Herbert’s trials and subsequent disappointment suggests that home is not brick and mortar, nor any location on a map: it is built from the surrounding details, those that suggest familiarity. These moments and details tend to be so routine one might never notice them until they are gone, but once they are gone they seem impossible to recreate. The loss of this familiarity plunges a person into complete chaos, as they have lost parts of their life that are their comfort and refuge from the trials in the outside world. Herbert rebuilt his house, and it shelters him physically, but he cannot replicate the many details to make it home. “Home”, more than being a location, is a feeling.

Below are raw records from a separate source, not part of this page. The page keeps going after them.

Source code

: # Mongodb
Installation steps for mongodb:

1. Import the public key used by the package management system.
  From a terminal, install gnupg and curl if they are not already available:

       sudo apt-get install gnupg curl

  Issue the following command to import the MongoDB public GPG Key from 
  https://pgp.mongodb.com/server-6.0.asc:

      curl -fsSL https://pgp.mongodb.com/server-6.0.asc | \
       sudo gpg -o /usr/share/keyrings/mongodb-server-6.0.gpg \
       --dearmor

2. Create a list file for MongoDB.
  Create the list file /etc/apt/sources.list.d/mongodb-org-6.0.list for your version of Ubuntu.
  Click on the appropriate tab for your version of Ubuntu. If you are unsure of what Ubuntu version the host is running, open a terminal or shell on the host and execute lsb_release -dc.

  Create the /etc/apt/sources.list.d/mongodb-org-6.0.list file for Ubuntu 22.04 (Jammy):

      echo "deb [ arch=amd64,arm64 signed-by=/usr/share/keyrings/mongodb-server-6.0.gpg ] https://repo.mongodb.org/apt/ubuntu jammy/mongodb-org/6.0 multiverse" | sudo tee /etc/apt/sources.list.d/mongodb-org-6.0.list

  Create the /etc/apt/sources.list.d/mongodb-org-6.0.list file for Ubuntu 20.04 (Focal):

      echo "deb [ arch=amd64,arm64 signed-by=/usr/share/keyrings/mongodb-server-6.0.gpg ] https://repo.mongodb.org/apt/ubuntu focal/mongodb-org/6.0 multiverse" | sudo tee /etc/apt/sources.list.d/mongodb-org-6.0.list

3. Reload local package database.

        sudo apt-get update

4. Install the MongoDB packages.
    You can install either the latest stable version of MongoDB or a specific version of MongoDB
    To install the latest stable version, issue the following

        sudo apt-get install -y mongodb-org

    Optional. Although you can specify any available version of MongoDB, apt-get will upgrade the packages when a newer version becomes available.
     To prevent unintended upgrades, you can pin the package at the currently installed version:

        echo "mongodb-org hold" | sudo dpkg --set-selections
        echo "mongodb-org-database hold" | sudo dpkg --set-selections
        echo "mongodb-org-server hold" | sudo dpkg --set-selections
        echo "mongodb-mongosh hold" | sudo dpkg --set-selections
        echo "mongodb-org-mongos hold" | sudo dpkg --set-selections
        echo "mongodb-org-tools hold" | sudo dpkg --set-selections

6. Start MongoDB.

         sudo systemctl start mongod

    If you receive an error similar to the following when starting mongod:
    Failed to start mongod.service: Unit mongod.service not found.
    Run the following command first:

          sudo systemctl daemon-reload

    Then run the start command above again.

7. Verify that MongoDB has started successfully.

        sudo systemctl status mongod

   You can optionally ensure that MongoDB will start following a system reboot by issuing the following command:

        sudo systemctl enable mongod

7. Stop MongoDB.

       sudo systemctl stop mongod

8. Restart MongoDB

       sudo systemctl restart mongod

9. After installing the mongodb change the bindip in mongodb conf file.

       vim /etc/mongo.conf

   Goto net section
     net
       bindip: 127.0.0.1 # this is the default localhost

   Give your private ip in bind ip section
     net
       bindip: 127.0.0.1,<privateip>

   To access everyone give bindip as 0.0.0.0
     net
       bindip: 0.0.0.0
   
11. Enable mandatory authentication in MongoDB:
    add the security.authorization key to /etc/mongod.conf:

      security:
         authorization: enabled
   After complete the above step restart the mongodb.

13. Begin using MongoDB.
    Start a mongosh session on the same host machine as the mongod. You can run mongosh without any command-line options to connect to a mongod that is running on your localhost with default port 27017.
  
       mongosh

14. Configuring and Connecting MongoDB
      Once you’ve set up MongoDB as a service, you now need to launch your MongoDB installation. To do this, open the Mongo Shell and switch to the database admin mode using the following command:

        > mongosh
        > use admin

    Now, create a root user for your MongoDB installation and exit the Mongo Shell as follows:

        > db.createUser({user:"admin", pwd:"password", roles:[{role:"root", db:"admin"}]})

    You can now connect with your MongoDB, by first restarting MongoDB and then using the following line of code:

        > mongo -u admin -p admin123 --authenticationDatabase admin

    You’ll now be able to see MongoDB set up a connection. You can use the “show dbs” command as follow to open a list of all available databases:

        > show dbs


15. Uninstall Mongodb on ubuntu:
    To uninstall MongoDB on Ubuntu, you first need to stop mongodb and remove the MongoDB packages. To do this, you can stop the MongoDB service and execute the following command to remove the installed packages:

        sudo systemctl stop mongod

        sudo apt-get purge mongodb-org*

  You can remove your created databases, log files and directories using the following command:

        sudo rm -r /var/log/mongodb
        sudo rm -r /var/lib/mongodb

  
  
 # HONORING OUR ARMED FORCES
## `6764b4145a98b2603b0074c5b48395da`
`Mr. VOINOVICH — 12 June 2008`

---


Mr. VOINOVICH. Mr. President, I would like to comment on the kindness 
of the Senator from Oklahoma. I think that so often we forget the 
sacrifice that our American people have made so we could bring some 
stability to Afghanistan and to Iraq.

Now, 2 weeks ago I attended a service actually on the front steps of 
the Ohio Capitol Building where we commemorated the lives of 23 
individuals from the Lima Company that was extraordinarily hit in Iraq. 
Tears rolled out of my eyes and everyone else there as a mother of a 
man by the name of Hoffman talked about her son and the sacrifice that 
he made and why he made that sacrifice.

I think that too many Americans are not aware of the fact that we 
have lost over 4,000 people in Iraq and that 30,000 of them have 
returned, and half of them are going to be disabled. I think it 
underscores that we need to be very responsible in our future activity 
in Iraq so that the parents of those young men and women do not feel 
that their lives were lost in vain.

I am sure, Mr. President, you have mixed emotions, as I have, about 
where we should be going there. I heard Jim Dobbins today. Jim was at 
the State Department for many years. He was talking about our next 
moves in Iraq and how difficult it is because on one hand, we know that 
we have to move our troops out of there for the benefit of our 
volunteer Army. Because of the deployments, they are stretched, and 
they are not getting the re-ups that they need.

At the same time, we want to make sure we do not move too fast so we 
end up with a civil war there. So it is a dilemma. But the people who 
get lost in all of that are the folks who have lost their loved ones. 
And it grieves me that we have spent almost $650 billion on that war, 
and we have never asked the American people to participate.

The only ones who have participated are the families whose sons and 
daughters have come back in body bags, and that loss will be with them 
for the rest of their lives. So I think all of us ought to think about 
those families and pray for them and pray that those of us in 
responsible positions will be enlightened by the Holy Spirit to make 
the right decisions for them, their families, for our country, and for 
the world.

In William Shakespeare’s King Lear the eponymous King comes to the same conclusion. In Act V he is defeated and captured, ripped from his status and his home, but all he cares about is reuniting with his beloved daughter. He practically delights in them going to prison, he so longs to return to spending the rest of his days with her: “Come let’s away to prison: we two alone will sing like birds i’ th’ cage… So we’ll live, And pray, and sing, and tell old tales, and laugh at gilded butterflies…” (Act V Scene III lines 8-13) Lear recognizes that even though they will be held in prison until death, the homeliness is in the details of spending time with his daughter and sharing in those rituals, stories and memories that give them comfort. By these efforts he looks to turn prison into “home.”